Die ontwikkeling is volgens hem niet louter gevolg van corona, maar ook van veranderend gedrag van consumenten. De winkelstraat verliest al jaren terrein ten opzichte van webwinkels, „corona versnelt dat proces”. Lokerse: „Er zullen zeker retailers onderuitgaan, mogelijk eind dit jaar al.”
Toch is de Cushman-directeur optimistisch. Nederland is volgens hem juist goed in staat zulke veranderingen op te vangen, omdat het vergeleken met andere landen een gevarieerd ‘winkellandschap’ heeft, met locaties die allemaal een ander soort publiek bedienen. Bovendien zijn eigenaren en gemeenten hier volgens hem bereid winkelpanden een andere bestemming te geven, om locaties met leegstand weer aantrekkelijker te maken.

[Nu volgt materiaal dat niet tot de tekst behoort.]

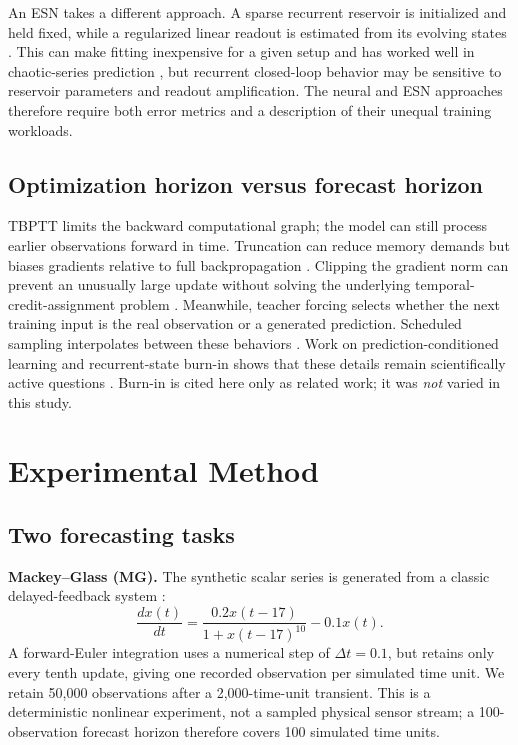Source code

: \documentclass[final,5p,times,twocolumn]{elsarticle}
\begin{document}
An ESN takes a different approach. A sparse recurrent reservoir is initialized and held fixed, while a regularized linear readout is estimated from its evolving states \cite{lukosevicius2012practical}. This can make fitting inexpensive for a given setup and has worked well in chaotic-series prediction \cite{shahi2022prediction}, but recurrent closed-loop behavior may be sensitive to reservoir parameters and readout amplification. The neural and ESN approaches therefore require both error metrics and a description of their unequal training workloads.

\subsection{Optimization horizon versus forecast horizon}
TBPTT limits the backward computational graph; the model can still process earlier observations forward in time. Truncation can reduce memory demands but biases gradients relative to full backpropagation \cite{aicher2020adaptively}. Clipping the gradient norm can prevent an unusually large update without solving the underlying temporal-credit-assignment problem \cite{pascanu2013difficulty}. Meanwhile, teacher forcing selects whether the next training input is the real observation or a generated prediction. Scheduled sampling interpolates between these behaviors \cite{bengio2015scheduled}. Work on prediction-conditioned learning and recurrent-state burn-in shows that these details remain scientifically active questions \cite{vlachas2024learning,schiller2026burnin}. Burn-in is cited here only as related work; it was \emph{not} varied in this study.

\section{Experimental Method}

\subsection{Two forecasting tasks}
\textbf{Mackey--Glass (MG).} The synthetic scalar series is generated from a classic delayed-feedback system \cite{mackey1977oscillation}:
\begin{equation}
 \frac{dx(t)}{dt}=\frac{0.2x(t-17)}{1+x(t-17)^{10}}-0.1x(t).
 \label{eq:mg}
\end{equation}
A forward-Euler integration uses a numerical step of $\Delta t=0.1$, but retains only every tenth update, giving one recorded observation per simulated time unit. We retain 50,000 observations after a 2,000-time-unit transient. This is a deterministic nonlinear experiment, not a sampled physical sensor stream; a 100-observation forecast horizon therefore covers 100 simulated time units.
\end{document}
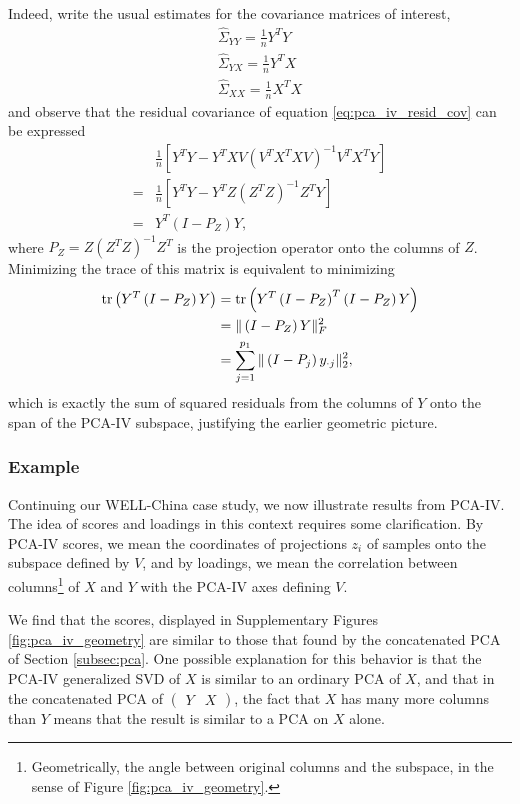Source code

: \documentclass{article}
\begin{document}
Indeed, write the usual estimates for the covariance matrices of interest,
\begin{align*}
  \hat{\Sigma}_{YY} = \frac{1}{n}Y^{T}Y \\
  \hat{\Sigma}_{YX} = \frac{1}{n}Y^{T}X \\
  \hat{\Sigma}_{XX} = \frac{1}{n}X^{T}X
\end{align*}
and observe that the residual covariance of equation \ref{eq:pca_iv_resid_cov}
can be expressed
\begin{align*}
  &\frac{1}{n}\left[Y^{T}Y -
    Y^{T}XV\left(V^{T}X^{T}XV\right)^{-1}V^{T}X^{T}Y\right] \\
  = &\frac{1}{n}\left[Y^{T}Y - Y^{T}Z\left(Z^{T}Z\right)^{-1}Z^{T}Y\right] \\
  = &Y^T \left(I - P_{Z}\right)Y,
\end{align*}
where $P_{Z} = Z\left(Z^{T}Z\right)^{-1}Z^{T}$ is the projection operator onto
the columns of $Z$. Minimizing the trace of this matrix is equivalent to
minimizing
\begin{align*}
  \mathop\mathrm{tr}\left(Y^{T}\left(I - P_{Z}\right)Y\right) &=
  \mathop\mathrm{tr}\left(Y^{T}\left(I - P_{Z}\right)^{T}\left(I -
      P_{Z}\right)Y\right) \\
  &= \|\left(I - P_{Z}\right)Y\|_{F}^{2} \\
  &= \sum_{j = 1}^{p_{1}}\|\left(I - P_{j}\right)y_{\cdot j}\|^{2}_{2},
\end{align*}
which is exactly the sum of squared residuals from the columns of $Y$ onto the
span of the PCA-IV subspace, justifying the earlier geometric picture.

\subsubsection{Example}
\label{subsec:pcaiv_example}

Continuing our WELL-China case study, we now illustrate results from PCA-IV. The
idea of scores and loadings in this context requires some clarification. By
PCA-IV scores, we mean the coordinates of projections $z_{i}$ of samples onto
the subspace defined by $V$, and by loadings, we mean the correlation between
columns\footnote{Geometrically, the angle between original columns and the
  subspace, in the sense of Figure \ref{fig:pca_iv_geometry}.} of $X$ and $Y$
with the PCA-IV axes defining $V$.

We find that the scores, displayed in Supplementary Figures
\ref{fig:pca_iv_geometry} are similar to those that found by the concatenated
PCA of Section \ref{subsec:pca}. One possible explanation for this behavior is
that the PCA-IV generalized SVD of $X$ is similar to an ordinary PCA of $X$, and
that in the concatenated PCA of $\begin{pmatrix}Y & X\end{pmatrix}$, the fact
  that $X$ has many more columns than $Y$ means that the result is similar to a
  PCA on $X$ alone.
\end{document}
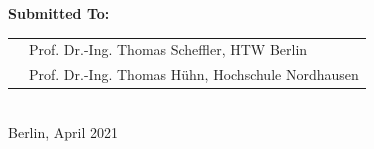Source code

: \begin{titlepage}
\begin{center}
    \vspace{2cm}

    \large \textbf{Submitted To:}

    \vspace{.2cm}

		\begin{tabular}{rl}
			& Prof. Dr.-Ing. Thomas Scheffler, HTW Berlin\\
			& Prof. Dr.-Ing. Thomas Hühn, Hochschule Nordhausen\\
		\end{tabular}\\

    \vspace{2cm}
    \vspace{0.5cm}
    \large Berlin, April 2021\\

  \end{center}
\end{titlepage}
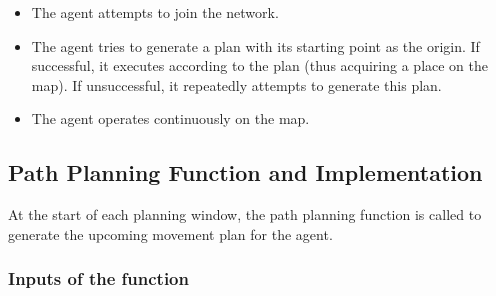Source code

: \begin{itemize}
    \item The agent attempts to join the network.
    \item The agent tries to generate a plan with its starting point as the origin. If successful, it executes according to the plan (thus acquiring a place on the map). If unsuccessful, it repeatedly attempts to generate this plan.
    \item The agent operates continuously on the map.
\end{itemize}



\subsection{Path Planning Function and Implementation}

At the start of each planning window, the path planning function is called to generate the upcoming movement plan for the agent.

\subsubsection{Inputs of the function}

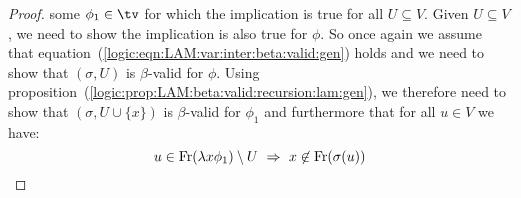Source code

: \begin{proof}
    some $\phi_{1}\in\tv$ for which the implication is true for all
    $U\subseteq V$. Given $U\subseteq V$, we need to show the implication
    is also true for $\phi$. So once again we assume that
    equation~(\ref{logic:eqn:LAM:var:inter:beta:valid:gen}) holds and we
    need to show that $(\sigma,U)$ is $\beta$-valid for $\phi$. Using
    proposition~(\ref{logic:prop:LAM:beta:valid:recursion:lam:gen}), we 
    therefore need to show that $(\sigma, U\cup\{x\})$ is $\beta$-valid
    for $\phi_{1}$ and furthermore that for all $u\in V$ we have:
        \[
            u\in\free(\lambda x\phi_{1})\setminus U
            \ \Rightarrow\ 
            x\not\in\free(\sigma(u))
        \]
 \end{proof}
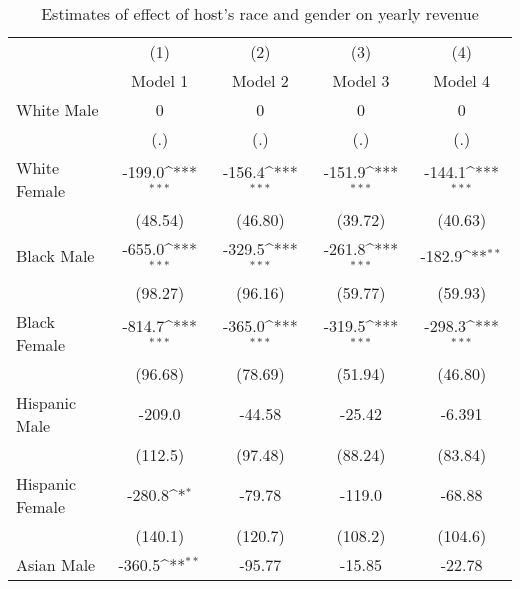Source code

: {
\def\sym#1{\ifmmode^{#1}\else\(^{#1}\)\fi}
\begin{longtable}{l*{4}{c}}
\caption{Estimates of effect of host's race and gender on yearly revenue}\\
\hline\hline\endfirsthead\hline\endhead\hline\endfoot\endlastfoot
                    &\multicolumn{1}{c}{(1)}&\multicolumn{1}{c}{(2)}&\multicolumn{1}{c}{(3)}&\multicolumn{1}{c}{(4)}\\
                    &\multicolumn{1}{c}{Model 1}&\multicolumn{1}{c}{Model 2}&\multicolumn{1}{c}{Model 3}&\multicolumn{1}{c}{Model 4}\\
\hline
White Male          &           0         &           0         &           0         &           0         \\
                    &         (.)         &         (.)         &         (.)         &         (.)         \\
[1em]
White Female        &      -199.0\sym{***}&      -156.4\sym{***}&      -151.9\sym{***}&      -144.1\sym{***}\\
                    &     (48.54)         &     (46.80)         &     (39.72)         &     (40.63)         \\
[1em]
Black Male          &      -655.0\sym{***}&      -329.5\sym{***}&      -261.8\sym{***}&      -182.9\sym{**} \\
                    &     (98.27)         &     (96.16)         &     (59.77)         &     (59.93)         \\
[1em]
Black Female        &      -814.7\sym{***}&      -365.0\sym{***}&      -319.5\sym{***}&      -298.3\sym{***}\\
                    &     (96.68)         &     (78.69)         &     (51.94)         &     (46.80)         \\
[1em]
Hispanic Male       &      -209.0         &      -44.58         &      -25.42         &      -6.391         \\
                    &     (112.5)         &     (97.48)         &     (88.24)         &     (83.84)         \\
[1em]
Hispanic Female     &      -280.8\sym{*}  &      -79.78         &      -119.0         &      -68.88         \\
                    &     (140.1)         &     (120.7)         &     (108.2)         &     (104.6)         \\
[1em]
Asian Male          &      -360.5\sym{**} &      -95.77         &      -15.85         &      -22.78         \\

\end{longtable}}
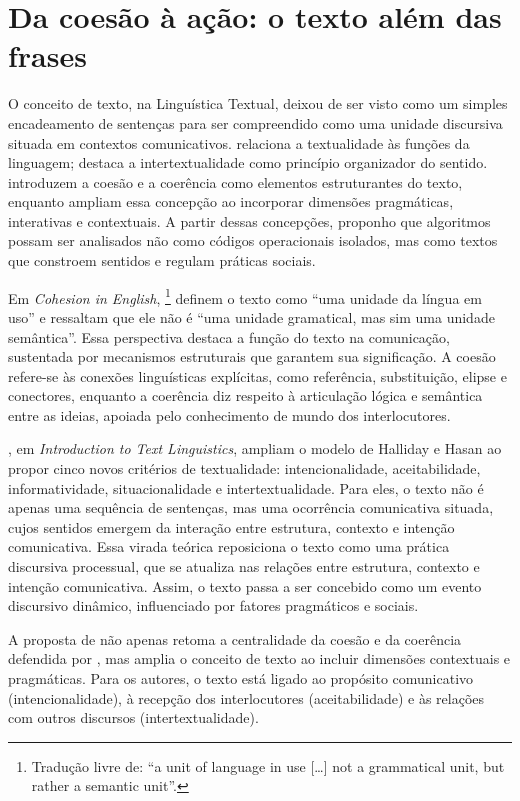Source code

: \documentclass[portuguese]{textolivre}
\begin{document}
\section{Da coesão à ação: o texto além das frases}\label{sec-fmt-manuscrito}
O conceito de texto, na Linguística Textual, deixou de ser visto como um simples encadeamento de sentenças para ser compreendido como uma unidade discursiva situada em contextos comunicativos. \textcite{jakobson1960} relaciona a textualidade às funções da linguagem; \textcite{barthes1978} destaca a intertextualidade como princípio organizador do sentido. \textcite{halliday1976} introduzem a coesão e a coerência como elementos estruturantes do texto, enquanto \textcite{beaugrande1981} ampliam essa concepção ao incorporar dimensões pragmáticas, interativas e contextuais. A partir dessas concepções, proponho que algoritmos possam ser analisados não como códigos operacionais isolados, mas como textos que constroem sentidos e regulam práticas sociais.

Em \textit{Cohesion in English}, \textcite[p. 1, tradução nossa]{halliday1976}\footnote{Tradução livre de: “a unit of language in use […] not a grammatical unit, but rather a semantic unit”.} definem o texto como “uma unidade da língua em uso” e ressaltam que ele não é “uma unidade gramatical, mas sim uma unidade semântica”. Essa perspectiva destaca a função do texto na comunicação, sustentada por mecanismos estruturais que garantem sua significação. A coesão refere-se às conexões linguísticas explícitas, como referência, substituição, elipse e conectores, enquanto a coerência diz respeito à articulação lógica e semântica entre as ideias, apoiada pelo conhecimento de mundo dos interlocutores.

\textcite{beaugrande1981}, em \textit{Introduction to Text Linguistics}, ampliam o modelo de Halliday e Hasan ao propor cinco novos critérios de textualidade: intencionalidade, aceitabilidade, informatividade, situacionalidade e intertextualidade. Para eles, o texto não é apenas uma sequência de sentenças, mas uma ocorrência comunicativa situada, cujos sentidos emergem da interação entre estrutura, contexto e intenção comunicativa. Essa virada teórica reposiciona o texto como uma prática discursiva processual, que se atualiza nas relações entre estrutura, contexto e intenção comunicativa. Assim, o texto passa a ser concebido como um evento discursivo dinâmico, influenciado por fatores pragmáticos e sociais.

A proposta de \textcite{beaugrande1981} não apenas retoma a centralidade da coesão e da coerência defendida por \textcite{halliday1976}, mas amplia o conceito de texto ao incluir dimensões contextuais e pragmáticas. Para os autores, o texto está ligado ao propósito comunicativo (intencionalidade), à recepção dos interlocutores (aceitabilidade) e às relações com outros discursos (intertextualidade).
\end{document}
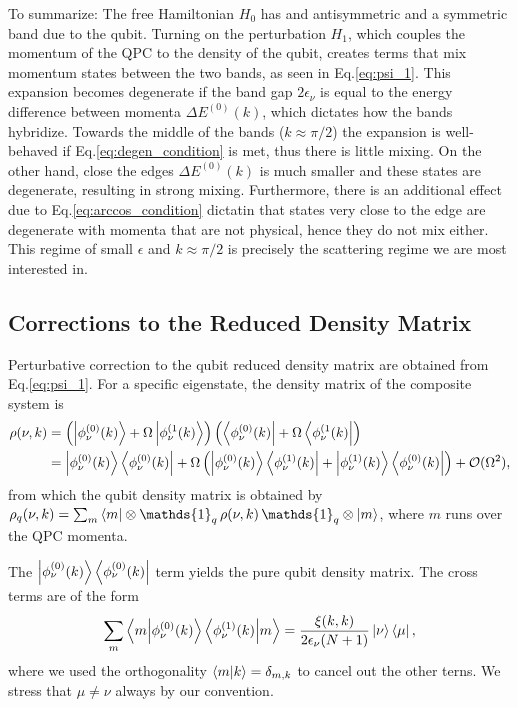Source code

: \documentclass{article}
\newcommand{\Id}{\mathds{1}}
\begin{document}
To summarize: The free Hamiltonian $H_0$ has and antisymmetric and a symmetric band due to the qubit. Turning on the perturbation $H_1$, which couples the momentum of the QPC to the density of the qubit, creates terms that mix momentum states between the two bands, as seen in Eq.\eqref{eq:psi_1}. This expansion becomes degenerate if the band gap $2\epsilon_\nu$ is equal to the energy difference between momenta $\Delta E^{(0)}(k)$, which dictates how the bands hybridize. Towards the middle of the bands ($k\approx \pi/2$) the expansion is well-behaved if Eq.\eqref{eq:degen_condition} is met, thus there is little mixing. On the other hand, close the edges $\Delta E^{(0)}(k)$ is much smaller and these states are degenerate, resulting in strong mixing. Furthermore, there is an additional effect due to Eq.\eqref{eq:arccos_condition} dictatin that states very close to the edge are degenerate with momenta that are not physical, hence they do not mix either. This regime of small $\epsilon$ and $k\approx\pi/2$ is precisely the scattering regime we are most interested in.

\subsection{Corrections to the Reduced Density Matrix}

Perturbative correction to the qubit reduced density matrix are obtained from Eq.\eqref{eq:psi_1}. For a specific eigenstate, the density matrix of the composite system is 
\begin{align}
    \rho(\nu,k) & = \left( \ket{\phi_\nu^{(0)}(k)} + \Omega \ket{\phi_\nu^{(1}(k)} \right)\left( \bra{\phi_\nu^{(0)}(k)} + \Omega \bra{\phi_\nu^{(1}(k)} \right) \nonumber \\
                & = \ket{\phi_\nu^{(0)}(k)}\bra{\phi_\nu^{(0)}(k)} + \Omega \left( \ket{\phi_\nu^{(0)}(k)}\bra{\phi_\nu^{(1)}(k)} + \ket{\phi_\nu^{(1)}(k)}\bra{\phi_\nu^{(0)}(k)}   \right) + \mathcal{O}(\Omega^2),
\end{align} 
from which the qubit density matrix is obtained by $\rho_q(\nu,k) = \sum_m \bra{m}\otimes\Id_q \, \rho(\nu,k)\, \Id_q \otimes\ket{m}$, where $m$ runs over the QPC momenta. 
 
The $\ket{\phi_\nu^{(0)}(k)}\bra{\phi_\nu^{(0)}(k)}$ term yields the pure qubit density matrix. The cross terms are of the form 
\begin{align}
    \sum_{m} \bra{m} \ket{\phi_\nu^{(0)}(k)}\bra{\phi_\nu^{(1)}(k)} \ket{m} = \frac{\xi(k,k)}{2\epsilon_\nu(N+1)}\ket{\nu} \bra{\mu},
\end{align}
where we used the orthogonality $\bra{m}\ket{k}=\delta_{m,k}$ to cancel out the other terns. We stress that $\mu\neq \nu$ always by our convention. 
\end{document}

Vooral voor de wijkwinkelcentra ziet hij een fraaie toekomst omdat de klant daar blijft komen, zelfs toen de pandemie op zijn hevigst was. „Dit zijn plekken waar je altijd naartoe kunt fietsen of lopen, vooral voor boodschappen. Zulke centra zijn de kern van hoe wij in Nederland consumeren, en worden minder geraakt door de groei van online winkelen. De omzetten blijven er goed. Voor een belegger is het rendement daar misschien wel het best, als je dat afzet tegen de risico’s. Ik verwacht dat de waarde van zulke locaties alleen maar verder toeneemt.”